Mercado de la Merced
This is it, Mexico City’s largest market. Plan to spend the better part of the day here, wandering throughout a market so large it has its own little neighborhoods. There are areas devoted to teetering piles of nopales cacati leaves, delicious tacos de guisado, adventurous snacks, like ant eggs and more. This is also a good place to find kitchen gadgets you may not find at home, like molcajetes and metates (mortar and pestle). Find the Mercado de la Merced east of the main zócalo, north of the boulevard Fray Servando Teresa de Mier. Open Sunday – Saturday, 6 AM-7 PM.

 

Bottega Culinaria
If your favorite souvenirs are the edible kind, stop by Bottega Culinaria before heading to the airport. Gift a foodie friend with sal de gusano (sea salt infused with the ground worms from Mexican agave) or grab some Ancho Reyes (a chile-ancho liqueur) for your next cocktail party. Mexican vanilla and chili chocolates are traditional favorites. Open Monday – Saturday, 9 AM-11 PM; Sunday, 9 AM-10 PM.

 

El Bazaar Sabado
Stroll through this Saturday market that appeals to all ages and all tastes. It’s located in San Angel, in the south of the city, and has a sweet neighborhood feel to it. This artisan market brims with handmade jewelry, textiles and crafts – and a lot of art.
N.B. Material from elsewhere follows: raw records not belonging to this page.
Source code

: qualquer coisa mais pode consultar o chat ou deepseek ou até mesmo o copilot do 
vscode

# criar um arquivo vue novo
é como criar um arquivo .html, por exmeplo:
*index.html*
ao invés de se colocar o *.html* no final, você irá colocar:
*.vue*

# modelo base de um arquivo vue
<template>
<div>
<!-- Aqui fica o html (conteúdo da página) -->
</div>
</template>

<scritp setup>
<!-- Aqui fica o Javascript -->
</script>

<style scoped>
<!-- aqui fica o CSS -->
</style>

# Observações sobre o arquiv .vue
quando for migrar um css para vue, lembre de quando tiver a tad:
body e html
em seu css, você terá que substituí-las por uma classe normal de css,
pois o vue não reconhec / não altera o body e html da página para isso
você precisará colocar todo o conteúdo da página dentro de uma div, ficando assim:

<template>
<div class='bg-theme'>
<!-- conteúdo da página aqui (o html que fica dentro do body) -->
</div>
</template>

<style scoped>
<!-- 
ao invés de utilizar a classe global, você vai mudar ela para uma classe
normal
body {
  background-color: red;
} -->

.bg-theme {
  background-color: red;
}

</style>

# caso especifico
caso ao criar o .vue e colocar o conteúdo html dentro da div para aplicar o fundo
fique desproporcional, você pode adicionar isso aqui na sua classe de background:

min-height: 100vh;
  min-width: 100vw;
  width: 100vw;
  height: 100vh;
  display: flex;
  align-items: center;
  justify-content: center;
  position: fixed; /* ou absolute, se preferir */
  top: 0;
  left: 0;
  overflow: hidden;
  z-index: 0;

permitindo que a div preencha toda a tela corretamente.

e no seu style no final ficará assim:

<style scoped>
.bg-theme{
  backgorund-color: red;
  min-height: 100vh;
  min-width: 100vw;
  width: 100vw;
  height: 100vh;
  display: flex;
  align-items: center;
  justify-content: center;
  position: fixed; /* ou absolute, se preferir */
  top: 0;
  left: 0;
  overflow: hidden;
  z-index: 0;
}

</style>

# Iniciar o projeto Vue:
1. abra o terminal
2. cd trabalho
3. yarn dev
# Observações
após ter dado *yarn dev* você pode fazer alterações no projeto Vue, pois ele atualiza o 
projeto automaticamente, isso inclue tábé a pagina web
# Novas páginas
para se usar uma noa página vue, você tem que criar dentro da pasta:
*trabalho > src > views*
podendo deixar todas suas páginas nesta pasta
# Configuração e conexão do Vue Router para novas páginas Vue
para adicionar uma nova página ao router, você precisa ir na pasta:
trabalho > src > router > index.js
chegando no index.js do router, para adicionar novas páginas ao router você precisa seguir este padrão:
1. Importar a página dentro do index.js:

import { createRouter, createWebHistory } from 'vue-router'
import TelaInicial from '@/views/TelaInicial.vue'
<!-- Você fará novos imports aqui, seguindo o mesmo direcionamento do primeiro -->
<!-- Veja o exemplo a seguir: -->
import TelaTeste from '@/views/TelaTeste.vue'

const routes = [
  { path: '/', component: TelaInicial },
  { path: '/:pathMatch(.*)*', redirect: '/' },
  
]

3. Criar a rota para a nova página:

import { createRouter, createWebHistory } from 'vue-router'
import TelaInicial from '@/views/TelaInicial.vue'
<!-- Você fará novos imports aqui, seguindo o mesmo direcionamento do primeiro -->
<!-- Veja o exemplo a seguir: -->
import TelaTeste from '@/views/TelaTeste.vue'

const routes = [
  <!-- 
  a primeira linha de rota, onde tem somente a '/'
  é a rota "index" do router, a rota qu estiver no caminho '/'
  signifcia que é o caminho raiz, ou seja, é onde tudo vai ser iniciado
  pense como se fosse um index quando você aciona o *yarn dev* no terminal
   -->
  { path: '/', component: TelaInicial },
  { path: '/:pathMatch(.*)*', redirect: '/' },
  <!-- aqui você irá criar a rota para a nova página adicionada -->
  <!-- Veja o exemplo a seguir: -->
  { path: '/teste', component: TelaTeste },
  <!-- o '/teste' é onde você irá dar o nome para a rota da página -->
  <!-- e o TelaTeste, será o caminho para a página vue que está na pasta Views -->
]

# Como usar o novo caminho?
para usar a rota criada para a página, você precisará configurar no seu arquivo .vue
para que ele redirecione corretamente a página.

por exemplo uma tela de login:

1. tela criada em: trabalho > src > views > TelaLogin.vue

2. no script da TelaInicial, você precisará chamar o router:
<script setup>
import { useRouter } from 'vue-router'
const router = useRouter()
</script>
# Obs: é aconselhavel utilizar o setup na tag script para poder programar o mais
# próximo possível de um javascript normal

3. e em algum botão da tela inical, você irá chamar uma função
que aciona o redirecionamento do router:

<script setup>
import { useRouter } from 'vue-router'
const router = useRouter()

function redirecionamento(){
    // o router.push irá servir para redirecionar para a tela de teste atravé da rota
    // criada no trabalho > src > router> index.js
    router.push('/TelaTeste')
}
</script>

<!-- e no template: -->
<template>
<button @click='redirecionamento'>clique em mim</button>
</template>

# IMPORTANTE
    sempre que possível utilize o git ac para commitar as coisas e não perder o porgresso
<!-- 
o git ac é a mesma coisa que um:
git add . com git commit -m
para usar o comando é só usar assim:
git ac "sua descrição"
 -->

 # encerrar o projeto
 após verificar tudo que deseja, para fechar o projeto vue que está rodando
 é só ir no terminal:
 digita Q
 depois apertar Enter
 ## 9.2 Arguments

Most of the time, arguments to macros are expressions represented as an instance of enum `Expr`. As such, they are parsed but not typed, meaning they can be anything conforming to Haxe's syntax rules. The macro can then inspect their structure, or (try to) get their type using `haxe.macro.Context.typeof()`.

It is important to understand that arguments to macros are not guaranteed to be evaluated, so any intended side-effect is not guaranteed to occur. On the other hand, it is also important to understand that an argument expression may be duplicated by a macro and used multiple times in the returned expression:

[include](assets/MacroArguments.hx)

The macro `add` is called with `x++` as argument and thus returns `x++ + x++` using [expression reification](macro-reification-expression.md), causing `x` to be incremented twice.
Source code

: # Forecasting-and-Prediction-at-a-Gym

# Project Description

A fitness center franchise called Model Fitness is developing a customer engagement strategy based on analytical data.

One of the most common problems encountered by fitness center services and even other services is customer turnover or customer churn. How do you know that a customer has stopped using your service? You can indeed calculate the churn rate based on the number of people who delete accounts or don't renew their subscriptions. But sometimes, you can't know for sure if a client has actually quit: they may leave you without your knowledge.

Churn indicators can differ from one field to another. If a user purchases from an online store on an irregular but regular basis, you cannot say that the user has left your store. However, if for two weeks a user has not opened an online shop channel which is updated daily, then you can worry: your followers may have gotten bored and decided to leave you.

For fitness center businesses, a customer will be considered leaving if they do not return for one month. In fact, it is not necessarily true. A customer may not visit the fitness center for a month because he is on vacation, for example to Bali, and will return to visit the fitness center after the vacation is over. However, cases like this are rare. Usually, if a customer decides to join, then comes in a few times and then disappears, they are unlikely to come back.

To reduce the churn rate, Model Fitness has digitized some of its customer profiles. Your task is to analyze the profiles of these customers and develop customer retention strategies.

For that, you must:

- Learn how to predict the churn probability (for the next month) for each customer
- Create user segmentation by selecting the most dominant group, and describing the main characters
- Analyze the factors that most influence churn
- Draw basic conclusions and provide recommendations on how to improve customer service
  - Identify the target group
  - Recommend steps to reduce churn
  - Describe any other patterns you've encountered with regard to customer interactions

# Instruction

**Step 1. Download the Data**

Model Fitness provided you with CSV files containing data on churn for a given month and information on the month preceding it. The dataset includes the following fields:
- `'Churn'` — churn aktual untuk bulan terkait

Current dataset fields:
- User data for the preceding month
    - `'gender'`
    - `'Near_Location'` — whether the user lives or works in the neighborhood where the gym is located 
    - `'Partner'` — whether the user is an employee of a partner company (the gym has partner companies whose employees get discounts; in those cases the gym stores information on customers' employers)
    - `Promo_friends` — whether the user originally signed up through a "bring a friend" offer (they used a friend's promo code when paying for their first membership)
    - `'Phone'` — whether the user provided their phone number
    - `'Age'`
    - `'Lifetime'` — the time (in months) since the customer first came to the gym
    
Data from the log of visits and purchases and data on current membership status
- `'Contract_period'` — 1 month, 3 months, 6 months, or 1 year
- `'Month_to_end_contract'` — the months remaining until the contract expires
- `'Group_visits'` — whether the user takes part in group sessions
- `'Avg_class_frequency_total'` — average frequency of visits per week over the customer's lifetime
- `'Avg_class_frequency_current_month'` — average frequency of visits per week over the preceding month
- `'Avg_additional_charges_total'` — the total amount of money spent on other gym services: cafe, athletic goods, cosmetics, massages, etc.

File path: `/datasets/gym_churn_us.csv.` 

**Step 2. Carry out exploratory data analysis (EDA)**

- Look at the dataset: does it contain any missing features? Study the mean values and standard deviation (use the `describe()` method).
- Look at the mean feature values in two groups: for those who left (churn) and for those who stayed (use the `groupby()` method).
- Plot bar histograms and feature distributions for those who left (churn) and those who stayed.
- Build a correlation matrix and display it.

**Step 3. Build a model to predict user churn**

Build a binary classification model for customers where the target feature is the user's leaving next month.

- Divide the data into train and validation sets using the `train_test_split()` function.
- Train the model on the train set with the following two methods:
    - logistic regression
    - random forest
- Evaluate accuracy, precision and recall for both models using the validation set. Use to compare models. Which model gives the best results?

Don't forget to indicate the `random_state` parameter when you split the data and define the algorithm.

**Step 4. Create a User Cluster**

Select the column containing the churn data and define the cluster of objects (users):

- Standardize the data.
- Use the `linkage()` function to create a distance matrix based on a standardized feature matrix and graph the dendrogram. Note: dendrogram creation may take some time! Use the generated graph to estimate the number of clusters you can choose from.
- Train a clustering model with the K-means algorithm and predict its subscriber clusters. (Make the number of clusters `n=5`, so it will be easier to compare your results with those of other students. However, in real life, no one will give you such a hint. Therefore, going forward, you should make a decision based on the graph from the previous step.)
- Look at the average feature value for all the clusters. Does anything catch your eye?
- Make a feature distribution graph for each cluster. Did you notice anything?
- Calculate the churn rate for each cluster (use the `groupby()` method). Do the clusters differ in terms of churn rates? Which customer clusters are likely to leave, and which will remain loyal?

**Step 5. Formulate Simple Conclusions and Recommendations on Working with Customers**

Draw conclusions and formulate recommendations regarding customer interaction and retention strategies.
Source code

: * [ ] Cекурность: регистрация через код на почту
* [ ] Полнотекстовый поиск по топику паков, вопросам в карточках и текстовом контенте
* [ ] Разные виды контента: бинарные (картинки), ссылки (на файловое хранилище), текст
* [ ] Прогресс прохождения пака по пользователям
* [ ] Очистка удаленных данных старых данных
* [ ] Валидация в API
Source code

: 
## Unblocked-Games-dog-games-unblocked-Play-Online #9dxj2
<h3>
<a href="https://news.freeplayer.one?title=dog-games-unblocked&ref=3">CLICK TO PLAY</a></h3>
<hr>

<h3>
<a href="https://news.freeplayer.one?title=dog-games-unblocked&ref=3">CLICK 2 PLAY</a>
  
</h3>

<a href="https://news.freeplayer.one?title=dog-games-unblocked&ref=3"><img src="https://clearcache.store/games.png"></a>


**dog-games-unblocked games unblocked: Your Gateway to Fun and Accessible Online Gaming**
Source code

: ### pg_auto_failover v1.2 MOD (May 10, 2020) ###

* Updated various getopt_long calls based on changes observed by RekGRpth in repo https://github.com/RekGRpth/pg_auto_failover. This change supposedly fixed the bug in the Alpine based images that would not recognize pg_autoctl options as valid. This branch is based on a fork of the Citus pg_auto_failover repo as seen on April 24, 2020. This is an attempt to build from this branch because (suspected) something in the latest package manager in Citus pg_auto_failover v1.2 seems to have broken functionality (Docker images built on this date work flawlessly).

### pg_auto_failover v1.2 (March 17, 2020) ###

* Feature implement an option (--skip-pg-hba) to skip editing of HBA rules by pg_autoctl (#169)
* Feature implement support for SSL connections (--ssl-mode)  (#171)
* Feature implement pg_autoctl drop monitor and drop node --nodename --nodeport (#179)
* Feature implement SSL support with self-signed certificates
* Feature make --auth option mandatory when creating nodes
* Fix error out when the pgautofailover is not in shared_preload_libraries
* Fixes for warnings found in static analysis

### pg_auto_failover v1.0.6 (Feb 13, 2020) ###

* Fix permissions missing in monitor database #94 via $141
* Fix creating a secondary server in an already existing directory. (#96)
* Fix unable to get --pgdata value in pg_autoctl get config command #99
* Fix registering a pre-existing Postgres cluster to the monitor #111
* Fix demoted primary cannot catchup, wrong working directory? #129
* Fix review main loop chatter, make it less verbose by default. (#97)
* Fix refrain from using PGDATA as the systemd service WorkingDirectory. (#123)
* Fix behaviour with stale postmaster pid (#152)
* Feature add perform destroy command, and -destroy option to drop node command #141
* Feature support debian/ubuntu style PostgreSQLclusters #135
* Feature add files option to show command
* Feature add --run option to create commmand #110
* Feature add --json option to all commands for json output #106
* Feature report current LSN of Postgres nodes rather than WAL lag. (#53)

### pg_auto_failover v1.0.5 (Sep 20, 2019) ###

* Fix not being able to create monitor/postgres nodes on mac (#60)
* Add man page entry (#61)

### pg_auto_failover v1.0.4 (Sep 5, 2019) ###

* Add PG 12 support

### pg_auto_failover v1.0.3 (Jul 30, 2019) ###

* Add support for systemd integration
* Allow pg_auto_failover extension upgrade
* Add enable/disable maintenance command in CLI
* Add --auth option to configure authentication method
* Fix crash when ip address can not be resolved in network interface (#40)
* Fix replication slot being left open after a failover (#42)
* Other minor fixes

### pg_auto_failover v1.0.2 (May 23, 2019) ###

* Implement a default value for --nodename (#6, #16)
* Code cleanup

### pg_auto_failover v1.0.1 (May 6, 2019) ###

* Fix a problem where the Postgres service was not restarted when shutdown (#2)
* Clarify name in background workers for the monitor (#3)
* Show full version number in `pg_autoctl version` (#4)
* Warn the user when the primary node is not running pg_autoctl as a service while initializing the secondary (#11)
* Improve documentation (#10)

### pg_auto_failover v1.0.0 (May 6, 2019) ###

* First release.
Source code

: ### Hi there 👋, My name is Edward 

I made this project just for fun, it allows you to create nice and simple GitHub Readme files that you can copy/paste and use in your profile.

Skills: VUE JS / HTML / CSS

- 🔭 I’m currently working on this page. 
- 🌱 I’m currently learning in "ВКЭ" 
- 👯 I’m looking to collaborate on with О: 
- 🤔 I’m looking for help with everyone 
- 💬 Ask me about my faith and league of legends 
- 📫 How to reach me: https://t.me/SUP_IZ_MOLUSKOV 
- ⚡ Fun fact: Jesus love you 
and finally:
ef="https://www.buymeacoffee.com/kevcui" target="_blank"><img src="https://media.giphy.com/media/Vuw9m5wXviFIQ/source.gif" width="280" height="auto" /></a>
There are spice stalls, blown glass and sculptures. Grab a quesadilla and a beer and lose yourself in a traditional Mexican Saturday afternoon at the market. Street musicians and performers add to the lively atmosphere. Open Saturday, 9 AM-6 PM.

 

Tianguis de Condesa
If it’s Tuesday, make your way to west Condesa, where three blocks of side streets are blocked off to make way for this tidy little farmers’ market. It’s a bit pricier due to its location, but worth a stop for the wild mushrooms, farm-fresh eggs, avocados, meat and fruit.

 

Mercado Roma
This fun three-story market plays right into the gentrification of the neighborhood, but it’s hard not to love it for its convivial appeal. Hang out in the rooftop beer garden or shop for Spanish wines and expensive cheeses. The street food represents restaurants around the city, so you can grab tapas, tacos and coffee.

 

Milan 44
A market for a new generation of Mexico City residents, Milan 44 is as modern a market as they come. A local microbrewery, Cru Cru, runs the rooftop bar and there are healthy-as-it-gets acai bowls and green juices on sale at Ojo de Agua. Up-and-coming restaurateurs have a few mini food stalls that you’ll want to check out, and if the mood strikes, pull up a chair at the sushi bar.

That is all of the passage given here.